The Nigerian woman with a famous last name is now 64 and could be home with her grandchildren, but she is here instead, at a dilapidated police barracks urging officers’ wives to take a stand.
“This is time to say enough is enough,” said Yemisi Ransome-Kuti, a cousin of the late Fela Kuti, the iconic Nigerian musician, and a longtime activist for democracy and women’s rights.
“It’s time for change,” she said at a campaign appearance ahead of April’s elections. “We are all tired. We don’t want Nigeria to continue the way it has been. These people are enslaving us. We want to restore dignity.”
After years of furthering her family’s tradition of activism, Ransome-Kuti has now decided to take her struggle to the campaign trail by running for senate under an opposition party banner in the economic capital Lagos.
Even though one of her rivals in the race is the wife of a highly influential politician in Lagos, she believes she still has to fight.
She vows to continue the struggle for competent leadership in a country long held back by corruption and mismanagement — a battle already waged by three generations of the famed Ransome-Kuti family into which she was born.
“Tunisia, Egypt and Libya are staring us in the face.
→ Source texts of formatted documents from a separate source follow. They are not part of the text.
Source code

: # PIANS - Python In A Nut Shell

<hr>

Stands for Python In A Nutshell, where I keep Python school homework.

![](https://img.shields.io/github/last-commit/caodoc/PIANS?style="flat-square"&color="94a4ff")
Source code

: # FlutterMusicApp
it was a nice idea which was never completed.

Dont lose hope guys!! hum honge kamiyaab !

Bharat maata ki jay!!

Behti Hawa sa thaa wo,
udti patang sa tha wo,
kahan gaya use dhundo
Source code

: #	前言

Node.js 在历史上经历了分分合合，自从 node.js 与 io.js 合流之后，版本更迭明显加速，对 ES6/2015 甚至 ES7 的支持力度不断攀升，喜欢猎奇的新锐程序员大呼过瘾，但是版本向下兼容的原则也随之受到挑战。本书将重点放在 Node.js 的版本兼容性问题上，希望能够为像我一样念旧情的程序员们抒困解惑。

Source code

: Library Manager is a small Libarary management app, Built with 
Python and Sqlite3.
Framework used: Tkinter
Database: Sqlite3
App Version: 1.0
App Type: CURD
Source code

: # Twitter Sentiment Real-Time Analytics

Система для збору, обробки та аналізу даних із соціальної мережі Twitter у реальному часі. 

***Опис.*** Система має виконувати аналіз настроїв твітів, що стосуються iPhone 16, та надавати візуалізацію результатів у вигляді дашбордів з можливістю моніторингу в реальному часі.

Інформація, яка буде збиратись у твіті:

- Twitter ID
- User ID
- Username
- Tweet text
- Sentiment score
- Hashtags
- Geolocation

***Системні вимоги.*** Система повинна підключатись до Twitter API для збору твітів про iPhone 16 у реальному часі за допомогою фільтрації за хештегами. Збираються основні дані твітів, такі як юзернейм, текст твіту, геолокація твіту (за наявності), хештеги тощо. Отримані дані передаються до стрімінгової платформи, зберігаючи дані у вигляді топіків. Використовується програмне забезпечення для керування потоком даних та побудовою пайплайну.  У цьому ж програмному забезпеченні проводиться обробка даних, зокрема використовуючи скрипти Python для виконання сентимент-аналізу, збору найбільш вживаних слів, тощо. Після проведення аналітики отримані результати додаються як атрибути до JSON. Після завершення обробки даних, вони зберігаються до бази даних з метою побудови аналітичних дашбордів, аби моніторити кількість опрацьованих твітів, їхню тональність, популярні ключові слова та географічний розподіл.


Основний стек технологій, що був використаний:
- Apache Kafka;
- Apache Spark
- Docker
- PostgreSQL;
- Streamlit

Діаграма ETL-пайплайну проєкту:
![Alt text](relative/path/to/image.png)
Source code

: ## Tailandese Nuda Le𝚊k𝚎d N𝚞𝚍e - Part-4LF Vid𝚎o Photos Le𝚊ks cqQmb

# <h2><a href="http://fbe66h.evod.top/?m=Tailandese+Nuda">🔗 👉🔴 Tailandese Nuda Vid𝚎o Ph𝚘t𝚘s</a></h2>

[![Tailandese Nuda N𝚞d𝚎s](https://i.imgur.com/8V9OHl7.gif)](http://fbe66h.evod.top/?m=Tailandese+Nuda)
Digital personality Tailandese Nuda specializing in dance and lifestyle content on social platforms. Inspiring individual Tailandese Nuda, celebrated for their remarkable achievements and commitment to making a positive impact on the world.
To avert a violent change, people like me … felt we didn’t have any choice but to stand for our people,” she said.
“We are told we might be a failed state if we don’t do something right now to correct some of the challenges we are facing.”
Unrealised dreams
An only child, she grew up with Fela and another of her cousins, Nobel literature laureate Wole Soyinka, who six months ago launched his own political party though he is not running for office.
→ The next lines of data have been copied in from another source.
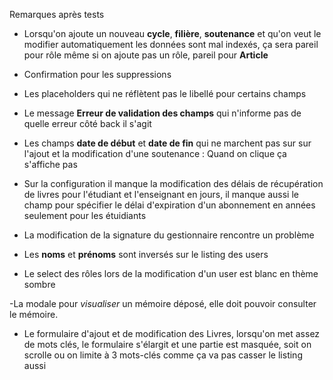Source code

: Remarques après tests
 - Lorsqu'on ajoute un nouveau **cycle**, **filière**, **soutenance** et qu'on veut le modifier automatiquement les données sont mal indexés, ça sera pareil pour rôle même si on ajoute pas un rôle, pareil pour **Article**

 - Confirmation pour les suppressions

 - Les placeholders qui ne réflètent pas le libellé pour certains champs

 - Le message **Erreur de validation des champs** qui n'informe pas de quelle erreur côté back il s'agit

 - Les champs **date de début** et **date de fin** qui ne marchent pas sur sur l'ajout et la modification d'une soutenance : Quand on clique ça s'affiche pas

 - Sur la configuration il manque la modification des délais de récupération de livres pour l'étudiant et l'enseignant en jours, il manque aussi le champ pour spécifier le délai d'expiration d'un abonnement en années seulement pour les étuidiants

 - La modification de la signature du gestionnaire rencontre un problème

 - Les **noms** et **prénoms** sont inversés sur le listing des users

- Le select des rôles lors de la modification d'un user est blanc en thème sombre


-La modale pour *visualiser* un mémoire déposé, elle doit pouvoir consulter le mémoire.

- Le formulaire d'ajout et de modification des Livres, lorsqu'on met assez de mots clés, le formulaire s'élargit et une partie est masquée, soit on scrolle ou on limite à 3 mots-clés comme ça va pas casser le listing aussi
“The fact that three generations of my family have lived, struggled and died for justice, freedom and development in Nigeria, and have not realised that dream” has forced her to stand for office, she said.
She insists she is financially comfortable and not seeking office for personal gain, vowing to fight against the huge perks that come with political positions in Africa’s leading oil producer.
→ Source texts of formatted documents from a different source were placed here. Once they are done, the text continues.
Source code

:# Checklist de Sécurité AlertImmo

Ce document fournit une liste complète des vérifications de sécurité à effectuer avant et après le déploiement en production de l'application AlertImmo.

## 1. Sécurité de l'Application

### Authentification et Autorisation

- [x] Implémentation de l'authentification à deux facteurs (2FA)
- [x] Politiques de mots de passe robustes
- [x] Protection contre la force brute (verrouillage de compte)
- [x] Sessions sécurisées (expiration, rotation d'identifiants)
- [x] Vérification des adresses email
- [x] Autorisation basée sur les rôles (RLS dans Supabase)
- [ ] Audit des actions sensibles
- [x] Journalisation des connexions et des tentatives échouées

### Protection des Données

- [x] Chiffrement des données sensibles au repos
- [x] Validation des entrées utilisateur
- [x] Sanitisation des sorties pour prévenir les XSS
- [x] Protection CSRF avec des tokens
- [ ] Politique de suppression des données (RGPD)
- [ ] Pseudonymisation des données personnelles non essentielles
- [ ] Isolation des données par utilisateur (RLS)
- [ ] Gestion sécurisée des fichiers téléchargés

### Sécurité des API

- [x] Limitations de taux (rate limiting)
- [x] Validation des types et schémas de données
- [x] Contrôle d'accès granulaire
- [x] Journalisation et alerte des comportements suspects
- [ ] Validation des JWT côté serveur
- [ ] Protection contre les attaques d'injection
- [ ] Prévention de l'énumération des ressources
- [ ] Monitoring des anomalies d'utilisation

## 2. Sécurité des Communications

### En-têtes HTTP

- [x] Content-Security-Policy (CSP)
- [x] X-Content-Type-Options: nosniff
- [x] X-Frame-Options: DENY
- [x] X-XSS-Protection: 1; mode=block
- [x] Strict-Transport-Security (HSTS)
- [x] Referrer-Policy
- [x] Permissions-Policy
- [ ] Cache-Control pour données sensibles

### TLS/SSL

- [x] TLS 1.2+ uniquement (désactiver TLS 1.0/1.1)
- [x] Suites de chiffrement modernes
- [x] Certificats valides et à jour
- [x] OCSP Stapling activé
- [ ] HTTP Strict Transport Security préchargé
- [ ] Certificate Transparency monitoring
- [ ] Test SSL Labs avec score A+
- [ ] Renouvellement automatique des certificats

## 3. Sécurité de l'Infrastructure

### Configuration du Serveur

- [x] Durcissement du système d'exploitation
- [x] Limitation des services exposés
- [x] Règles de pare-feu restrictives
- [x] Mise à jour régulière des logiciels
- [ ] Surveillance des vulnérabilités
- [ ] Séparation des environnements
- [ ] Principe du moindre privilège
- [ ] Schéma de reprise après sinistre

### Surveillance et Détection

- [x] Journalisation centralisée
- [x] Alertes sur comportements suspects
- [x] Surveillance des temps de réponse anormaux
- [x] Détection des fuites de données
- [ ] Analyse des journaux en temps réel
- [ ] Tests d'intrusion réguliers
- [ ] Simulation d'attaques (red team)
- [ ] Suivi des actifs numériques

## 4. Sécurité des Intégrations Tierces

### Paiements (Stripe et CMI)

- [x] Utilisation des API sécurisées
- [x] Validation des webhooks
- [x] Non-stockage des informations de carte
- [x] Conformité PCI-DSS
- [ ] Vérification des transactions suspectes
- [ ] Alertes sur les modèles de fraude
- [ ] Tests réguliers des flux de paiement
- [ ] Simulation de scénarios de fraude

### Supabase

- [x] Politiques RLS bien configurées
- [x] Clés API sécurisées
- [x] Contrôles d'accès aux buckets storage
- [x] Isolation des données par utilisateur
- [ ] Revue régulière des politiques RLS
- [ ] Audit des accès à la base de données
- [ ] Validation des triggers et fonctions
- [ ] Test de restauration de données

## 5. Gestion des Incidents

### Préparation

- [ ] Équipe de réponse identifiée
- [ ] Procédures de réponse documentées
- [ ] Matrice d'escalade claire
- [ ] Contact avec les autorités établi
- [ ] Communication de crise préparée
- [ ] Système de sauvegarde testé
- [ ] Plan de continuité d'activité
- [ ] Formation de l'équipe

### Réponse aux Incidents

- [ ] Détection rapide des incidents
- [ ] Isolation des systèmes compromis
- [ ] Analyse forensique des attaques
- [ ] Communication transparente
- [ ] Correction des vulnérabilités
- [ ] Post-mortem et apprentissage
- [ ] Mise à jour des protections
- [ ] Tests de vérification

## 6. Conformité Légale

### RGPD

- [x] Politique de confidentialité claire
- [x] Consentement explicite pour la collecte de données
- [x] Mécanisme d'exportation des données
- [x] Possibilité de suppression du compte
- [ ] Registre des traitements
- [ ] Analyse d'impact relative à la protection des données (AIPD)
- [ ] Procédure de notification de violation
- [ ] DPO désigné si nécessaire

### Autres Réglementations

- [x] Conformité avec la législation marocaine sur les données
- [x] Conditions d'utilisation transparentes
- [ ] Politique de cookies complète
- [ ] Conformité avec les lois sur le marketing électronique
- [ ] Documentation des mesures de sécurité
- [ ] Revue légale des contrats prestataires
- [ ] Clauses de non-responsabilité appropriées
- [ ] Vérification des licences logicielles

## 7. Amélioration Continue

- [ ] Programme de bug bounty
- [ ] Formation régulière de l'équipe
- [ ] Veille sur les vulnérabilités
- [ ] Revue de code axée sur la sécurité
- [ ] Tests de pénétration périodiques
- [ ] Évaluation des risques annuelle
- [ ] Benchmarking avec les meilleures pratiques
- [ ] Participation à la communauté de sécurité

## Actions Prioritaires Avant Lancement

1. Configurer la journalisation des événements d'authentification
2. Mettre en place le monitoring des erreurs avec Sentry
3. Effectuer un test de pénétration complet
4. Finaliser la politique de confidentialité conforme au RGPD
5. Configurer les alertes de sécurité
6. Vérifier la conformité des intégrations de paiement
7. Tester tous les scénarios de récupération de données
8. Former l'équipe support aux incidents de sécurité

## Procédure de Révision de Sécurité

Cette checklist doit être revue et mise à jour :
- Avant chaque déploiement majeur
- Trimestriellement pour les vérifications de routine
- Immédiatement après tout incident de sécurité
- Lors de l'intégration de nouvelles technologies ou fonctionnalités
“You can have free and fair elections from here till kingdom come,” she said. “If it’s the same old characters … that we keep recycling, that have not delivered, then we are wasting our time.”
Politics in Nigeria have been dominated by the ruling Peoples Democratic Party since a return to civilian government in 1999. Incumbent President Goodluck Jonathan’s main rival is former military ruler Muhammadu Buhari in the upcoming vote.
The head of a grouping of Nigerian non-governmental organisations and an international consultant on poverty reduction, Ransome-Kuti sees shame in the fact that the majority of Nigerians must scrape for a living in one of the world’s top oil-exporting nations.
‘Still struggling’
Her aunt and Fela’s mother, Funmilayo Ransome-Kuti, became the doyenne of women’s rights in Nigeria after she led a fierce campaign against taxation of market women in 1949.
Yemisi also draws inspiration from Liberia’s Ellen Johnson-Sirleaf, Africa’s first elected female president.
“There are times I say ‘Oh God! I am 64-years-old now, I have got four children, three grandchildren, and this is a hard country to work in. I should just go and enjoy my children’,” she said.
“But then I see Ellen Johnson-Sirleaf in Liberia in her 70s still struggling for her people.”
With Nigeria’s elections approaching, Ransome-Kuti is pounding the campaign trail, running for the Social Democratic Mega Party.
‘Certainly not gender-friendly’
Parliamentary elections are to be held April 2, while the presidential vote is a week later.
“What does the Ransome-Kuti name stand for? It stands for justice,” said one supporter at the police barracks, Nonye Ajayi, adding she has been disappointed by vote-buying politicians.
Pat Utomi, a respected economist and long shot presidential candidate running under the same party banner as Ransome-Kuti, described her as “tenacious in mobilising for the oppressed, and she has done it consistently over the years”.
She does not mince her words. Speaking of women in politics, she says the politicians running Nigeria are “certainly not gender-friendly and their mindset is not democratic … They relate to us as overlords”.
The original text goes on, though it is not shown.